The ASSR had a mixed Ukrainian and Romanian population which was estimated to be around 500,000.
In the first years after the creation of the ASSR, the Soviets took good care of the Romanians of Moldavian ASSR, perhaps in the hope of dissent from Bessarabia. The Romanians of the Moldavian ASSR had education in Romanian language, but starting with the early 1930s, the Soviet authorities created the Moldavian alphabet, which was a Cyrillic script, based on the the Russian alphabet and adapted to the Romanian language. This was the only official way of writing Romanian in the ASSR.
Also, the "Moldavian language theory" began to be developed here.
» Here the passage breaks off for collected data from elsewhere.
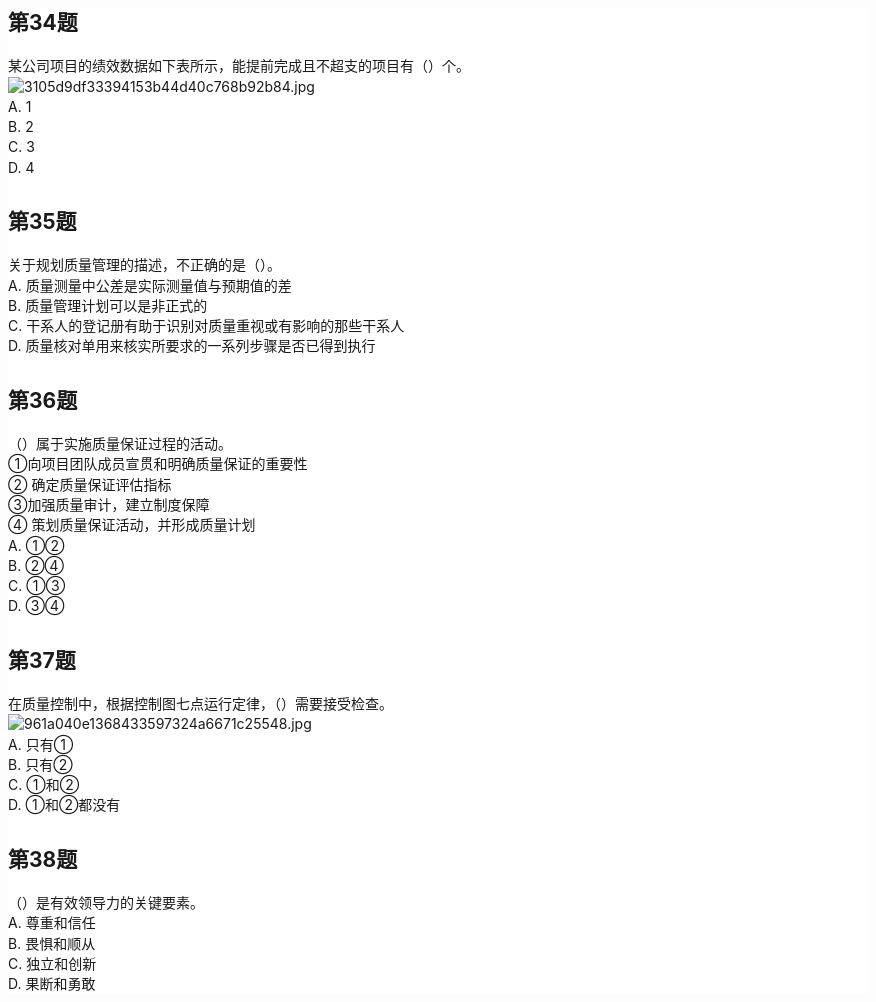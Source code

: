 
## 第34题 ##

某公司项目的绩效数据如下表所示，能提前完成且不超支的项目有（）个。  
![3105d9df33394153b44d40c768b92b84.jpg][]  
A. 1  
B. 2  
C. 3  
D. 4  


## 第35题 ##

关于规划质量管理的描述，不正确的是（）。  
A. 质量测量中公差是实际测量值与预期值的差  
B. 质量管理计划可以是非正式的  
C. 干系人的登记册有助于识别对质量重视或有影响的那些干系人  
D. 质量核对单用来核实所要求的一系列步骤是否已得到执行  


## 第36题 ##

（）属于实施质量保证过程的活动。  
①向项目团队成员宣贯和明确质量保证的重要性  
② 确定质量保证评估指标  
③加强质量审计，建立制度保障  
④ 策划质量保证活动，并形成质量计划  
A. ①②  
B. ②④  
C. ①③  
D. ③④  


## 第37题 ##

在质量控制中，根据控制图七点运行定律，（）需要接受检查。  
![961a040e1368433597324a6671c25548.jpg][]  
A. 只有①  
B. 只有②  
C. ①和②  
D. ①和②都没有  


## 第38题 ##

（）是有效领导力的关键要素。  
A. 尊重和信任  
B. 畏惧和顺从  
C. 独立和创新  
D. 果断和勇敢  


[ac28a11a964d4644b6a9112a6034b80c.jpg]: https://www.xkxxkx.cn/file/exam/software/信息系统项目管理师/综合知识/第29题/ac28a11a964d4644b6a9112a6034b80c.jpg
[8423ad365c134c63a723034ed781e852.jpg]: https://www.xkxxkx.cn/file/exam/software/信息系统项目管理师/综合知识/第32题/8423ad365c134c63a723034ed781e852.jpg
[3105d9df33394153b44d40c768b92b84.jpg]: https://www.xkxxkx.cn/file/exam/software/信息系统项目管理师/综合知识/第34题/3105d9df33394153b44d40c768b92b84.jpg
[961a040e1368433597324a6671c25548.jpg]: https://www.xkxxkx.cn/file/exam/software/信息系统项目管理师/综合知识/第37题/961a040e1368433597324a6671c25548.jpg
[502bf02633e24a619f0c4517eb9796e5.jpg]: https://www.xkxxkx.cn/file/exam/software/信息系统项目管理师/综合知识/第68题/502bf02633e24a619f0c4517eb9796e5.jpg
[c4a013a243ba44aa9a83dabde4e75648.jpg]: https://www.xkxxkx.cn/file/exam/software/信息系统项目管理师/综合知识/第69题/c4a013a243ba44aa9a83dabde4e75648.jpg
[5d1e97e448934dedb5297fbe8eb18c1a.jpg]: https://www.xkxxkx.cn/file/exam/software/信息系统项目管理师/综合知识/第70题/5d1e97e448934dedb5297fbe8eb18c1a.jpg
[01a519d9574b404abd216ed101b50e3a.jpg]: https://www.xkxxkx.cn/file/exam/software/信息系统项目管理师/综合知识/第45题/01a519d9574b404abd216ed101b50e3a.jpg
[0b9c42e1b4774868ba874388b39a243e.jpg]: https://www.xkxxkx.cn/file/exam/software/信息系统项目管理师/综合知识/第49题/0b9c42e1b4774868ba874388b39a243e.jpg
[c74be98e5a2648f99997899354e597c1.jpg]: https://www.xkxxkx.cn/file/exam/software/信息系统项目管理师/综合知识/第51题/c74be98e5a2648f99997899354e597c1.jpg
[cc293191b0be4ff9bfe46e1804b8fee0.jpg]: https://www.xkxxkx.cn/file/exam/software/信息系统项目管理师/综合知识/第65题/cc293191b0be4ff9bfe46e1804b8fee0.jpg
[f7aaa6201f7742b3b0ca8019a39f94db.jpg]: https://www.xkxxkx.cn/file/exam/software/信息系统项目管理师/综合知识/第69题/f7aaa6201f7742b3b0ca8019a39f94db.jpg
This theory claimed that the Moldavians were a different nation from the Romanians, and that they were allegedly "oppressed by the imperialist Romanians". After World War II, this would be the official ideology of the Soviet Communist Party in Moldova.
The great famine of 1932–1933 of Ukraine (the Holodomor) affected greatly the Moldavian ASSR, too, with tens of thousands of Ukrainians and Romanians dying of starvation in the Moldavian ASSR.
In 1937, the Romanian intelectuals of the ASSR were accused by the Soviets that were spies and saboteurs and many of them were killed by Stalin's Soviet regime.
In 1940, the Soviet Union invaded Bessarabia, back then part of Romania and created the Moldavian SSR, which included most of Bessarabia and the western part of the Moldavian ASSR. The eastern part, which included the city of Balta was merged with the Ukrainian SSR, stripping the autonomy and language rights for the Romanians living there.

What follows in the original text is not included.